Problem statement ::
Only the text of the entries below should appear in your exact transcription; leave out every picture.

Data entries:
####################

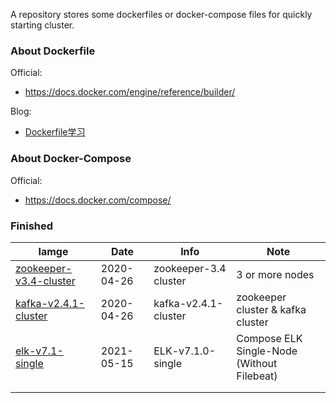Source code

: A repository stores some dockerfiles or docker-compose files for quickly starting cluster.

### About Dockerfile

Official: 

-   https://docs.docker.com/engine/reference/builder/

Blog:

-   [Dockerfile学习](https://jasonkayzk.github.io/2019/10/16/Dockerfile%E5%AD%A6%E4%B9%A0/)

### About Docker-Compose

Official:

-   https://docs.docker.com/compose/

### Finished

| Iamge                                                        | Date       | Info                  | Note                                            |
| ------------------------------------------------------------ | ---------- | --------------------- | ----------------------------------------------- |
| [zookeeper-v3.4-cluster](https://github.com/JasonkayZK/docker_repo/tree/zookeeper-v3.4-cluster) | 2020-04-26 | zookeeper-3.4 cluster | 3 or more nodes                                 |
| [kafka-v2.4.1-cluster](https://github.com/JasonkayZK/docker_repo/tree/kafka-v2.4.1-cluster) | 2020-04-26 | kafka-v2.4.1-cluster  | zookeeper cluster & kafka cluster               |
| [elk-v7.1-single](https://github.com/JasonkayZK/docker_repo/tree/elk-v7.1-single) | 2021-05-15 | ELK-v7.1.0-single     | Compose ELK Single-Node<br />(Without Filebeat) |
|                                                              |            |                       |                                                 |
|                                                              |            |                       |                                                 |



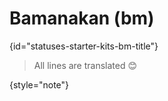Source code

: # Bamanakan (bm)
{id="statuses-starter-kits-bm-title"}


> All lines are translated 😊
>
{style="note"}
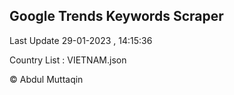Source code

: 

## Google Trends Keywords Scraper 
 
Last Update 29-01-2023 , 14:15:36

Country List :
VIETNAM.json



© Abdul Muttaqin 
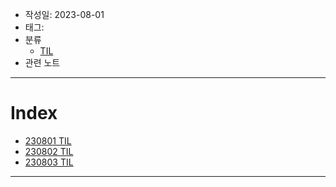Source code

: - 작성일: 2023-08-01
- 태그: 
- 분류
    - [TIL](../TIL.md)
- 관련 노트

---

# Index

- [230801 TIL](230801%20TIL.md)
- [230802 TIL](230802%20TIL.md)
- [230803 TIL](230803%20TIL.md)

---
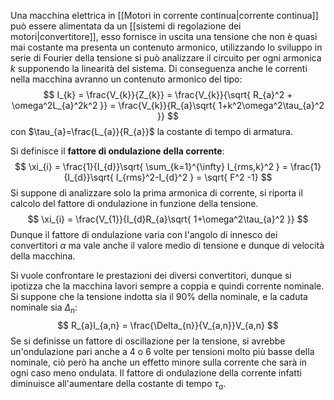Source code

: Una macchina elettrica in [[Motori in corrente continua|corrente continua]] può essere alimentata da un [[sistemi di regolazione dei motori|convertitore]], esso fornisce in uscita una tensione che non è quasi mai costante ma presenta un contenuto armonico, utilizzando lo sviluppo in serie di Fourier della tensione si può analizzare il circuito per ogni armonica $k$ supponendo la linearità del sistema.
Di conseguenza anche le correnti nella macchina avranno un contenuto armonico del tipo:
$$
I_{k} = \frac{V_{k}}{Z_{k}} = \frac{V_{k}}{\sqrt{ R_{a}^2 + \omega^2L_{a}^2k^2 }} = \frac{V_{k}}{R_{a}\sqrt{ 1+k^2\omega^2\tau_{a}^2 }}
$$
con $\tau_{a}=\frac{L_{a}}{R_{a}}$ la costante di tempo di armatura.

Si definisce il **fattore di ondulazione della corrente**:
$$
\xi_{i} = \frac{1}{I_{d}}\sqrt{ \sum_{k=1}^{\infty} I_{rms,k}^2 } = \frac{1}{I_{d}}\sqrt{ I_{rms}^2-I_{d}^2 } = \sqrt{ F^2 -1}
$$
Si suppone di analizzare solo la prima armonica di corrente, si riporta il calcolo del fattore di ondulazione in funzione della tensione.
$$
\xi_{i} = \frac{V_{1}}{I_{d}R_{a}\sqrt{ 1+\omega^2\tau_{a}^2 }}
$$
Dunque il fattore di ondulazione varia con l'angolo di innesco dei convertitori $\alpha$ ma vale anche il valore medio di tensione e dunque di velocità della macchina.

Si vuole confrontare le prestazioni dei diversi convertitori, dunque si ipotizza che la macchina lavori sempre a coppia e quindi corrente nominale.
Si suppone che la tensione indotta sia il 90% della nominale, e la caduta nominale sia $\Delta_{n}$:
$$
R_{a}I_{a,n} = \frac{\Delta_{n}}{V_{a,n}}V_{a,n}
$$
Se si definisse un fattore di oscillazione per la tensione, si avrebbe un'ondulazione pari anche a 4 o 6 volte per tensioni molto più basse della nominale, ciò però ha anche un effetto minore sulla corrente che sarà in ogni caso meno ondulata.
Il fattore di ondulazione della corrente infatti diminuisce all'aumentare della costante di tempo $\tau_{a}$.
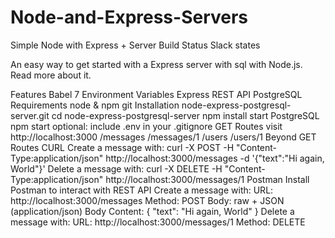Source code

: # Node-and-Express-Servers
Simple Node with Express + Server
Build Status Slack states 

An easy way to get started with a Express server with sql with Node.js. Read more about it.

Features
Babel 7
Environment Variables
Express
REST API
PostgreSQL
Requirements
node & npm
git
Installation
node-express-postgresql-server.git
cd node-express-postgresql-server
npm install
start PostgreSQL
npm start
optional: include .env in your .gitignore
GET Routes
visit http://localhost:3000
/messages
/messages/1
/users
/users/1
Beyond GET Routes
CURL
Create a message with:
curl -X POST -H "Content-Type:application/json" http://localhost:3000/messages -d '{"text":"Hi again, World"}'
Delete a message with:
curl -X DELETE -H "Content-Type:application/json" http://localhost:3000/messages/1
Postman
Install Postman to interact with REST API
Create a message with:
URL: http://localhost:3000/messages
Method: POST
Body: raw + JSON (application/json)
Body Content: { "text": "Hi again, World" }
Delete a message with:
URL: http://localhost:3000/messages/1
Method: DELETE
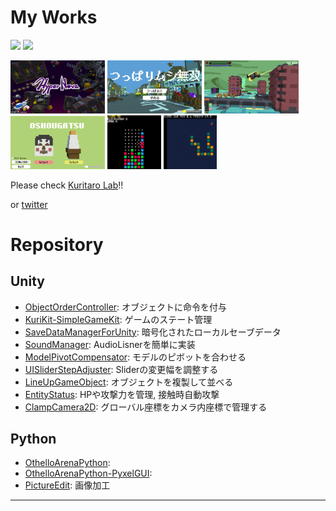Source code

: # My Works
![](https://github-readme-stats.vercel.app/api?username=kuritaro1122&hide=contribs&include_all_commits=true&count_private=true) 
![](https://github-readme-stats.vercel.app/api/top-langs/?username=kuritaro1122&layout=compact&card_width=100&hide=css,html,javascript)

<a href="https://store.steampowered.com/app/1977840/HyperNova/"><img src="img/hypernova.png" width=30%></a>
<a href="https://unityroom.com/games/mushi_musou"><img src="img/mushimusou.png" width=30%></a>
<a href="https://tdusrc.booth.pm/items/4454662"><img src="img/scrappian2.png" width=30%></a>
<a href="https://unityroom.com/games/oshougatsu_2023"><img src="img/oshougatsu.png" width=30%></a>
<a href="https://www.lexaloffle.com/bbs/?tid=47007"><img src="img/puzzleleague_0.gif" width=17%></a>
<a href="https://www.lexaloffle.com/bbs/?pid=110275"><img src="img/snakegame.gif" width=17%></a>

Please check [Kuritaro Lab](https://kuritaro1122.github.io/)!!

or [twitter](https://twitter.com/S_KuriKun)

# Repository

## Unity
* [ObjectOrderController](https://github.com/kuritaro1122/ObjectOrderController): オブジェクトに命令を付与
* [KuriKit-SimpleGameKit](https://github.com/kuritaro1122/KuriKit-SimpleGameKit): ゲームのステート管理
* [SaveDataManagerForUnity](https://github.com/komihori/SaveDataManagerForUnity): 暗号化されたローカルセーブデータ
* [SoundManager](https://github.com/komihori/SoundManager): AudioLisnerを簡単に実装
* [ModelPivotCompensator](https://github.com/kuritaro1122/ModelPivotCompensator): モデルのピボットを合わせる
* [UISliderStepAdjuster](https://github.com/kuritaro1122/UISliderStepAdjuster): Sliderの変更幅を調整する
* [LineUpGameObject](https://github.com/kuritaro1122/LineUpGameObject): オブジェクトを複製して並べる
* [EntityStatus](https://github.com/kuritaro1122/EntityStatus): HPや攻撃力を管理, 接触時自動攻撃
* [ClampCamera2D](https://github.com/kuritaro1122/ClampCamera2D): グローバル座標をカメラ内座標で管理する
## Python
* [OthelloArenaPython](https://github.com/kuritaro1122/OthelloArenaPython):
* [OthelloArenaPython-PyxelGUI](https://github.com/kuritaro1122/OthelloArenaPython-PyxelGUI):
* [PictureEdit](https://github.com/kuritaro1122/PictureEdit): 画像加工
---

<!--
**kuritaro1122/kuritaro1122** is a ✨ _special_ ✨ repository because its `README.md` (this file) appears on your GitHub profile.

Here are some ideas to get you started:

- 🔭 I’m currently working on ...
- 🌱 I’m currently learning ...
- 👯 I’m looking to collaborate on ...
- 🤔 I’m looking for help with ...
- 💬 Ask me about ...
- 📫 How to reach me: ...
- 😄 Pronouns: ...
- ⚡ Fun fact: ...
-->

####################

Reply to the task ::
Source code

: A repository stores some dockerfiles or docker-compose files for quickly starting cluster.

### About Dockerfile

Official: 

-   https://docs.docker.com/engine/reference/builder/

Blog:

-   [Dockerfile学习](https://jasonkayzk.github.io/2019/10/16/Dockerfile%E5%AD%A6%E4%B9%A0/)

### About Docker-Compose

Official:

-   https://docs.docker.com/compose/

### Finished

| Iamge                                                        | Date       | Info                  | Note                                            |
| ------------------------------------------------------------ | ---------- | --------------------- | ----------------------------------------------- |
| [zookeeper-v3.4-cluster](https://github.com/JasonkayZK/docker_repo/tree/zookeeper-v3.4-cluster) | 2020-04-26 | zookeeper-3.4 cluster | 3 or more nodes                                 |
| [kafka-v2.4.1-cluster](https://github.com/JasonkayZK/docker_repo/tree/kafka-v2.4.1-cluster) | 2020-04-26 | kafka-v2.4.1-cluster  | zookeeper cluster & kafka cluster               |
| [elk-v7.1-single](https://github.com/JasonkayZK/docker_repo/tree/elk-v7.1-single) | 2021-05-15 | ELK-v7.1.0-single     | Compose ELK Single-Node<br />(Without Filebeat) |
|                                                              |            |                       |                                                 |
|                                                              |            |                       |                                                 |



Source code

: # Bamanakan (bm)
{id="statuses-starter-kits-bm-title"}


> All lines are translated 😊
>
{style="note"}
Source code

: 

## Google Trends Keywords Scraper 
 
Last Update 29-01-2023 , 14:15:36

Country List :
VIETNAM.json



© Abdul Muttaqin 
Source code

: - 작성일: 2023-08-01
- 태그: 
- 분류
    - [TIL](../TIL.md)
- 관련 노트

---

# Index

- [230801 TIL](230801%20TIL.md)
- [230802 TIL](230802%20TIL.md)
- [230803 TIL](230803%20TIL.md)

---
Source code

: Una macchina elettrica in [[Motori in corrente continua|corrente continua]] può essere alimentata da un [[sistemi di regolazione dei motori|convertitore]], esso fornisce in uscita una tensione che non è quasi mai costante ma presenta un contenuto armonico, utilizzando lo sviluppo in serie di Fourier della tensione si può analizzare il circuito per ogni armonica $k$ supponendo la linearità del sistema.
Di conseguenza anche le correnti nella macchina avranno un contenuto armonico del tipo:
$$
I_{k} = \frac{V_{k}}{Z_{k}} = \frac{V_{k}}{\sqrt{ R_{a}^2 + \omega^2L_{a}^2k^2 }} = \frac{V_{k}}{R_{a}\sqrt{ 1+k^2\omega^2\tau_{a}^2 }}
$$
con $\tau_{a}=\frac{L_{a}}{R_{a}}$ la costante di tempo di armatura.

Si definisce il **fattore di ondulazione della corrente**:
$$
\xi_{i} = \frac{1}{I_{d}}\sqrt{ \sum_{k=1}^{\infty} I_{rms,k}^2 } = \frac{1}{I_{d}}\sqrt{ I_{rms}^2-I_{d}^2 } = \sqrt{ F^2 -1}
$$
Si suppone di analizzare solo la prima armonica di corrente, si riporta il calcolo del fattore di ondulazione in funzione della tensione.
$$
\xi_{i} = \frac{V_{1}}{I_{d}R_{a}\sqrt{ 1+\omega^2\tau_{a}^2 }}
$$
Dunque il fattore di ondulazione varia con l'angolo di innesco dei convertitori $\alpha$ ma vale anche il valore medio di tensione e dunque di velocità della macchina.

Si vuole confrontare le prestazioni dei diversi convertitori, dunque si ipotizza che la macchina lavori sempre a coppia e quindi corrente nominale.
Si suppone che la tensione indotta sia il 90% della nominale, e la caduta nominale sia $\Delta_{n}$:
$$
R_{a}I_{a,n} = \frac{\Delta_{n}}{V_{a,n}}V_{a,n}
$$
Se si definisse un fattore di oscillazione per la tensione, si avrebbe un'ondulazione pari anche a 4 o 6 volte per tensioni molto più basse della nominale, ciò però ha anche un effetto minore sulla corrente che sarà in ogni caso meno ondulata.
Il fattore di ondulazione della corrente infatti diminuisce all'aumentare della costante di tempo $\tau_{a}$.
Source code

: # Node-and-Express-Servers
Simple Node with Express + Server
Build Status Slack states 

An easy way to get started with a Express server with sql with Node.js. Read more about it.

Features
Babel 7
Environment Variables
Express
REST API
PostgreSQL
Requirements
node & npm
git
Installation
node-express-postgresql-server.git
cd node-express-postgresql-server
npm install
start PostgreSQL
npm start
optional: include .env in your .gitignore
GET Routes
visit http://localhost:3000
/messages
/messages/1
/users
/users/1
Beyond GET Routes
CURL
Create a message with:
curl -X POST -H "Content-Type:application/json" http://localhost:3000/messages -d '{"text":"Hi again, World"}'
Delete a message with:
curl -X DELETE -H "Content-Type:application/json" http://localhost:3000/messages/1
Postman
Install Postman to interact with REST API
Create a message with:
URL: http://localhost:3000/messages
Method: POST
Body: raw + JSON (application/json)
Body Content: { "text": "Hi again, World" }
Delete a message with:
URL: http://localhost:3000/messages/1
Method: DELETE
Source code

: # My Works
![](https://github-readme-stats.vercel.app/api?username=kuritaro1122&hide=contribs&include_all_commits=true&count_private=true) 
![](https://github-readme-stats.vercel.app/api/top-langs/?username=kuritaro1122&layout=compact&card_width=100&hide=css,html,javascript)

<a href="https://store.steampowered.com/app/1977840/HyperNova/"><img src="img/hypernova.png" width=30%></a>
<a href="https://unityroom.com/games/mushi_musou"><img src="img/mushimusou.png" width=30%></a>
<a href="https://tdusrc.booth.pm/items/4454662"><img src="img/scrappian2.png" width=30%></a>
<a href="https://unityroom.com/games/oshougatsu_2023"><img src="img/oshougatsu.png" width=30%></a>
<a href="https://www.lexaloffle.com/bbs/?tid=47007"><img src="img/puzzleleague_0.gif" width=17%></a>
<a href="https://www.lexaloffle.com/bbs/?pid=110275"><img src="img/snakegame.gif" width=17%></a>

Please check [Kuritaro Lab](https://kuritaro1122.github.io/)!!

or [twitter](https://twitter.com/S_KuriKun)

# Repository

## Unity
* [ObjectOrderController](https://github.com/kuritaro1122/ObjectOrderController): オブジェクトに命令を付与
* [KuriKit-SimpleGameKit](https://github.com/kuritaro1122/KuriKit-SimpleGameKit): ゲームのステート管理
* [SaveDataManagerForUnity](https://github.com/komihori/SaveDataManagerForUnity): 暗号化されたローカルセーブデータ
* [SoundManager](https://github.com/komihori/SoundManager): AudioLisnerを簡単に実装
* [ModelPivotCompensator](https://github.com/kuritaro1122/ModelPivotCompensator): モデルのピボットを合わせる
* [UISliderStepAdjuster](https://github.com/kuritaro1122/UISliderStepAdjuster): Sliderの変更幅を調整する
* [LineUpGameObject](https://github.com/kuritaro1122/LineUpGameObject): オブジェクトを複製して並べる
* [EntityStatus](https://github.com/kuritaro1122/EntityStatus): HPや攻撃力を管理, 接触時自動攻撃
* [ClampCamera2D](https://github.com/kuritaro1122/ClampCamera2D): グローバル座標をカメラ内座標で管理する
## Python
* [OthelloArenaPython](https://github.com/kuritaro1122/OthelloArenaPython):
* [OthelloArenaPython-PyxelGUI](https://github.com/kuritaro1122/OthelloArenaPython-PyxelGUI):
* [PictureEdit](https://github.com/kuritaro1122/PictureEdit): 画像加工
---

<!--
**kuritaro1122/kuritaro1122** is a ✨ _special_ ✨ repository because its `README.md` (this file) appears on your GitHub profile.

Here are some ideas to get you started:

- 🔭 I’m currently working on ...
- 🌱 I’m currently learning ...
- 👯 I’m looking to collaborate on ...
- 🤔 I’m looking for help with ...
- 💬 Ask me about ...
- 📫 How to reach me: ...
- 😄 Pronouns: ...
- ⚡ Fun fact: ...
-->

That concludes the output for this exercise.